David French of National Review Online highlights a new proposal designed to help guide the conservative movement into the future.

How should conservatism do the vision thing? The new statement “A Way Forward,” coming out of the American Project at the Pepperdine School of Public Policy, speaks to an attempt to restore American constitutionalism by showing how certain populist insights connect with our Constitution. This statement, signed by Avik Roy, Elizabeth Spalding, Ted McAllister, Bruce Frohnen, and others, does not root our shared citizenship in abstractions or theory. The statement successfully navigates the shoals of a hollowed-out individualism and the collective progressivism best seen in Obama’s “Life of Julia” campaign cartoon.

“A Way Forward” is built on understanding people as both citizens and creatures. The statement curiously does not build its positions on the language of the Declaration of Independence but relies on “the idea grounded in our Constitution.” The signatories note that what is, ultimately, exceptional about America is our Constitution, which provides the basis for “the energetic social and political institutions — from schools and houses of worship to workplaces and political parties — to supply moral order and speak to our deep human needs for virtue and belonging.”

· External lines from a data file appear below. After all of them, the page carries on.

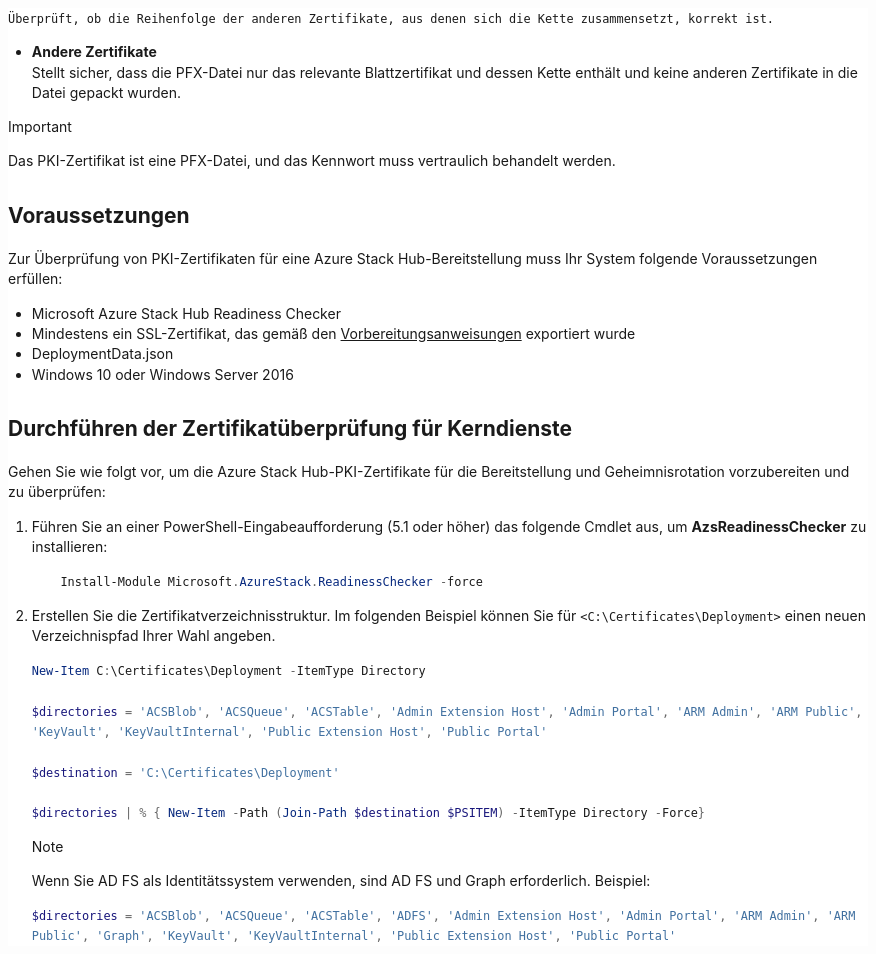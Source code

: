     Überprüft, ob die Reihenfolge der anderen Zertifikate, aus denen sich die Kette zusammensetzt, korrekt ist.
- **Andere Zertifikate**  
    Stellt sicher, dass die PFX-Datei nur das relevante Blattzertifikat und dessen Kette enthält und keine anderen Zertifikate in die Datei gepackt wurden.

> [!IMPORTANT]  
> Das PKI-Zertifikat ist eine PFX-Datei, und das Kennwort muss vertraulich behandelt werden.

## <a name="prerequisites"></a>Voraussetzungen

Zur Überprüfung von PKI-Zertifikaten für eine Azure Stack Hub-Bereitstellung muss Ihr System folgende Voraussetzungen erfüllen:

- Microsoft Azure Stack Hub Readiness Checker
- Mindestens ein SSL-Zertifikat, das gemäß den [Vorbereitungsanweisungen](azure-stack-prepare-pki-certs.md) exportiert wurde
- DeploymentData.json
- Windows 10 oder Windows Server 2016

## <a name="perform-core-services-certificate-validation"></a>Durchführen der Zertifikatüberprüfung für Kerndienste

Gehen Sie wie folgt vor, um die Azure Stack Hub-PKI-Zertifikate für die Bereitstellung und Geheimnisrotation vorzubereiten und zu überprüfen:

1. Führen Sie an einer PowerShell-Eingabeaufforderung (5.1 oder höher) das folgende Cmdlet aus, um **AzsReadinessChecker** zu installieren:

    ```powershell  
        Install-Module Microsoft.AzureStack.ReadinessChecker -force 
    ```

2. Erstellen Sie die Zertifikatverzeichnisstruktur. Im folgenden Beispiel können Sie für `<C:\Certificates\Deployment>` einen neuen Verzeichnispfad Ihrer Wahl angeben.
    ```powershell  
    New-Item C:\Certificates\Deployment -ItemType Directory
    
    $directories = 'ACSBlob', 'ACSQueue', 'ACSTable', 'Admin Extension Host', 'Admin Portal', 'ARM Admin', 'ARM Public', 'KeyVault', 'KeyVaultInternal', 'Public Extension Host', 'Public Portal'
    
    $destination = 'C:\Certificates\Deployment'
    
    $directories | % { New-Item -Path (Join-Path $destination $PSITEM) -ItemType Directory -Force}
    ```
    
    > [!Note]  
    > Wenn Sie AD FS als Identitätssystem verwenden, sind AD FS und Graph erforderlich. Beispiel:
    >
    > ```powershell  
    > $directories = 'ACSBlob', 'ACSQueue', 'ACSTable', 'ADFS', 'Admin Extension Host', 'Admin Portal', 'ARM Admin', 'ARM Public', 'Graph', 'KeyVault', 'KeyVaultInternal', 'Public Extension Host', 'Public Portal'
    > ```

A robust republicanism informs “A Way Forward.” The statement observes that conservatism lost itself in its successes after the 1980s, where “the simple equation of economic policies meant to produce growth became a simplistic mantra for winning elections.” The fallout from globalism and the incessant wars of our ruling class were ignored by conservatives for too long. Thus conservative calls for limited government, free markets, and the rule of law eventually proved to be meaningless abstractions in the eyes of many Americans, remote from their actual experiences as workers, family members, citizens, and worshipers.

The statement evinces that we are relational persons who must understand ourselves in connection to our past and in our responsibilities to one another in order to govern ourselves as republican citizens. If this is secured, then we can build a future with reforms and innovations rooted in who we are as a constitutional people.